Lisa Redmon knows hard work. Growing up in St. Helena, she got her first job at age 13. Redmon helped run the family business—the local A&W Restaurant, slinging root beer floats and cheeseburgers. "My dad worked a deal with the principal when I started high school. I had to come over every day and work the lunch hour," Redmon recounts. "All the other kids would come over to eat at A&W, and I had to serve them. I didn't have a lunch hour to myself all four years of high school."

Redmon poses as a child in front of her family's delivery truck. (Photo courtesy of Lisa Redmon)

Redmon's commitment paid off. The A&W flourished and allowed her father to invest in property around the valley. "One of the things he bought was a vineyard," Redmon says. "And that vineyard is three-and-a-half acres on the west side of the St. Helena. It's a beautiful spot." After spending a decade in the corporate world, the vineyard called to Redmon. Although she had yet to gain winemaking experience, Redmon decided to experiment with the grapes for fun. Growing up in wine country, she learned by osmosis. "I made some wine in my garage and took it to the fairground in Napa at the Town and Country Fair. I entered it into a home winemaking competition," Redmon reminisces.

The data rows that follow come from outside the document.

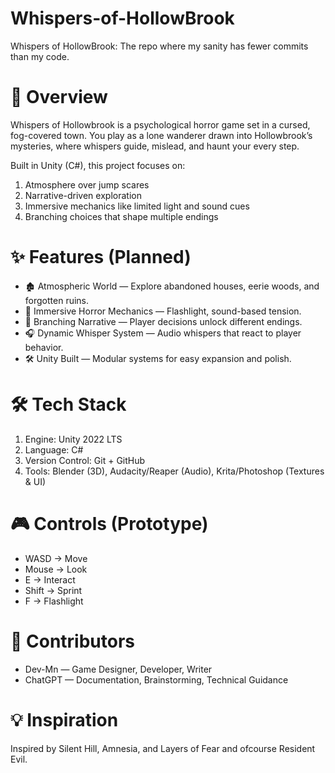 # Whispers-of-HollowBrook
Whispers of HollowBrook: The repo where my sanity has fewer commits than my code.

# 🌌 Overview

Whispers of Hollowbrook is a psychological horror game set in a cursed, fog-covered town.
You play as a lone wanderer drawn into Hollowbrook’s mysteries, where whispers guide, mislead, and haunt your every step.

Built in Unity (C#), this project focuses on:

1. Atmosphere over jump scares
2. Narrative-driven exploration
3. Immersive mechanics like limited light and sound cues
4. Branching choices that shape multiple endings

# ✨ Features (Planned)

* 🏚️ Atmospheric World — Explore abandoned houses, eerie woods, and forgotten ruins.
* 🔦 Immersive Horror Mechanics — Flashlight, sound-based tension.
* 📖 Branching Narrative — Player decisions unlock different endings.
* 🎧 Dynamic Whisper System — Audio whispers that react to player behavior.
* 🛠️ Unity Built — Modular systems for easy expansion and polish.

# 🛠️ Tech Stack

1. Engine: Unity 2022 LTS
2. Language: C#
3. Version Control: Git + GitHub
4. Tools: Blender (3D), Audacity/Reaper (Audio), Krita/Photoshop (Textures & UI)

# 🎮 Controls (Prototype)

- WASD → Move
- Mouse → Look
- E → Interact
- Shift → Sprint
- F → Flashlight

# 🙌 Contributors
* Dev-Mn — Game Designer, Developer, Writer
* ChatGPT — Documentation, Brainstorming, Technical Guidance

# 💡 Inspiration
Inspired by Silent Hill, Amnesia, and Layers of Fear and ofcourse Resident Evil.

(Photography by Elan Villamor)

From the 1999 vintage, her wine won the Best of Cabernet Sauvignon and the Best of Show. The positive response helped Redmon realize she could start a small wine business. Today, she produces 1200 cases a year, and her brand consists of five different offerings: Merlot, Chardonnay, a blend of Cabernet Sauvignon, and three vineyard-specific Cabernet Sauvignons. 

Immaculate Vineyard in Coombsville (Photography by SeaTimber Media)

For the estate Cabernet Sauvignons, she sources grapes from her vineyard in St. Helena, another on Mt. Veeder, and a third, the Immaculate Vineyard, in Coombsville. "One of my favorite wines was Inherit the Sheep, made by the property's [Immaculate Vineyard] prior owner," Redmon says. "When I heard these grapes were becoming available, I said, yes, absolutely. Then I started to learn about Coombsville." Redmon finds the AVA intriguing and loves the exceptional wines that come from it. She thinks the region makes a great food wine with gentle tannins, good acidity, and subtle minerality.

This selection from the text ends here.